In Matthew 1:23, the narrator views Isaiah 7:14 typologically. In Matthew 2:6, he views Micah 5:2 as a direct verbal prophecy. In Matthew 2:15, he views Hosea 11:1 typologically. And in Matthew 2:18, he seems to be using Jeremiah 31:15 typologically as well.
But Matthew 2:23 puts interpreters in an unexpected predicament. Matthew reports that Joseph took Mary and Jesus and went to live in Nazareth so that what was spoken might be fulfilled: “He shall be called a Nazarene.” The problem is twofold. First, the Old Testament nowhere has the phrase “He shall be called a Nazarene.” Second, Nazareth isn’t even mentioned in the Old Testament.
What should we make of Matthew’s use of Scripture? I think five affirmations can point us to a very plausible solution:
- Since “He shall be called a Nazarene” isn’t in the Old Testament, and since Matthew would’ve known that it wasn’t, he isn’t seeking to represent a certain verse but rather a composite notion. This use of Scripture is different from what we find in the previous citations in Matthew 1-2 (1:23, 2:6, 2:15, and 2:18), where each quote is actually found in the Old Testament.
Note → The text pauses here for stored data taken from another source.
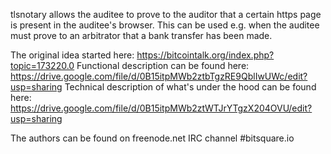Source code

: tlsnotary allows the auditee to prove to the auditor that a certain https page is present in the auditee's browser.
This can be used e.g. when the auditee must prove to an arbitrator that a bank transfer has been made.

The original idea started here: https://bitcointalk.org/index.php?topic=173220.0
Functional description can be found here:
https://drive.google.com/file/d/0B15itpMWb2ztbTgzRE9QblIwUWc/edit?usp=sharing
Technical description of what's under the hood can be found here:
https://drive.google.com/file/d/0B15itpMWb2ztWTJrYTgzX204OVU/edit?usp=sharing

The authors can be found on freenode.net IRC channel #bitsquare.io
- Since Matthew uses a fulfillment formula referring to “what was spoken by the prophets,” he has in mind multiple Old Testament passages that speak to the notion he’s putting forth. Earlier in Matthew 1 and 2, his Old Testament quotes referred to a prophet (singular!). See 1:22; 2:5, 15, 17. In Matthew 2:23, the plural prophets suggests a different way of referring to the Old Testament.
- The notion Matthew may be advocating is probably connected to the connotations of Nazareth in his own day. Nazareth (a village of 500 or less) evoked lowliness and obscurity. In John 1:46, Nathanael asked, “Can anything good come out of Nazareth?” (See also John 7:41-42, 52.)
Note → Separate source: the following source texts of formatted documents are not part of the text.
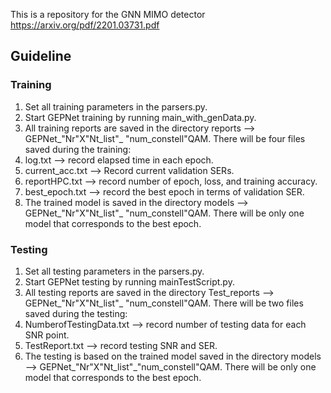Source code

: This is a repository for the GNN MIMO detector https://arxiv.org/pdf/2201.03731.pdf

## Guideline 
### Training 
1. Set all training parameters in the parsers.py.
2. Start GEPNet training by running main_with_genData.py.
3. All training reports are saved in the directory reports --> GEPNet_"Nr"X"Nt_list"_
"num_constell"QAM. There will be four files saved during the training:
  1. log.txt --> record elapsed time in each epoch.
  2. current_acc.txt --> Record current validation SERs.
  3. reportHPC.txt --> record number of epoch,	loss, and training accuracy.
  4. best_epoch.txt --> record the best epoch in terms of validation SER.
4. The trained model is saved in the directory models --> GEPNet_"Nr"X"Nt_list"_
"num_constell"QAM. There will be only one model that corresponds to the best epoch.


### Testing 
1. Set all testing parameters in the parsers.py.
2. Start GEPNet testing by running mainTestScript.py.
3. All testing reports are saved in the directory Test_reports --> GEPNet_"Nr"X"Nt_list"_
"num_constell"QAM. There will be two files saved during the testing:
  1. NumberofTestingData.txt --> record number of testing data for each SNR point.
  2. TestReport.txt --> record testing SNR and SER.
4. The testing is based on the trained model saved in the directory models --> GEPNet_"Nr"X"Nt_list"_"num_constell"QAM. There will be only one model that corresponds to the best epoch.
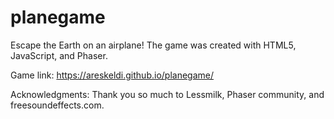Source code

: # planegame
Escape the Earth on an airplane! The game was created with HTML5, JavaScript, and Phaser.

Game link: https://areskeldi.github.io/planegame/

Acknowledgments:
Thank you so much to Lessmilk, Phaser community, and freesoundeffects.com.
- Several Old Testament passages held out that God’s ruler would be characterized by lowliness, humility, obscurity, and that he would be met with rejection and scorn (Pss 22:6-8, 13; 69:8, 20-21; Isa 11:1; 49:7; 53:2-3, 8).
- Perhaps the literary device of paronomasia (a play on words) also helps explain Matthew’s language because “Nazareth” or “Nazarene” sounds similar to the Hebrew word for “branch,” which multiple Old Testament passages foretold would come from the line of David (see, e.g., Isa 11:1; for synonymous “branch” prophecies, see Jer 23:5; 33:15; Zech 3:8; 6:12). Matthew has already labored to connect Jesus to David’s line (Matt 1:1-25), so a play on the “branch” theme would fit with the Davidic emphasis.
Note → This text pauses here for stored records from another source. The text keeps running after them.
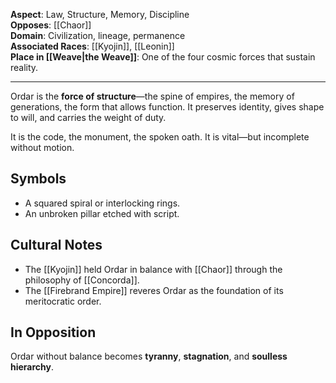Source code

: **Aspect**: Law, Structure, Memory, Discipline  
**Opposes**: [[Chaor]]  
**Domain**: Civilization, lineage, permanence  
**Associated Races**: [[Kyojin]], [[Leonin]]  
**Place in [[Weave|the Weave]]**: One of the four cosmic forces that sustain reality.

---

Ordar is the **force of structure**—the spine of empires, the memory of generations, the form that allows function. It preserves identity, gives shape to will, and carries the weight of duty.

It is the code, the monument, the spoken oath. It is vital—but incomplete without motion.

## Symbols
- A squared spiral or interlocking rings.
- An unbroken pillar etched with script.

## Cultural Notes
- The [[Kyojin]] held Ordar in balance with [[Chaor]] through the philosophy of [[Concorda]].
- The [[Firebrand Empire]] reveres Ordar as the foundation of its meritocratic order.

## In Opposition
Ordar without balance becomes **tyranny**, **stagnation**, and **soulless hierarchy**.
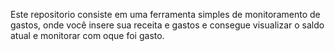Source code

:Este repositorio consiste em uma ferramenta simples de monitoramento de gastos, onde você insere sua receita e gastos e consegue visualizar o saldo atual e monitorar com oque foi gasto.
The words “He shall be called a Nazarene” fulfills a pattern of lowliness and humility and scorn that would characterize the Branch from David’s line. No one was expecting anything amazing from Nazareth, much less the Savior of the world! After Joseph moved the family to that village, Jesus grew up in obscurity.
Imagine a sketch artist who needed information for his task. And imagine that multiple witnesses turn up, but no one offers a complete description, just partial clues. After pulling together the details, the sketch artist is able to say “Here he is,” based on what multiple testimonies described.
Matthew has listened to multiple Old Testament texts. Who conforms perfectly to the portrait they’re describing? Matthew knows Jesus does, and an important motif of lowliness, humility, and scorn must be taken up by God’s ruler and fulfilled. Seemingly from out of nowhere, Jesus arrives on the public scene around age 30 and proclaims God’s Kingdom at hand. The Branch from David’s line will meet rejection, suffering, and death. The statement “He shall be called a Nazarene” is Matthew’s way of recognizing that God is bringing to pass what the prophets projected.
The Seed of the woman, the Curse-bearer, the Word-made-flesh–he was a Nazarene.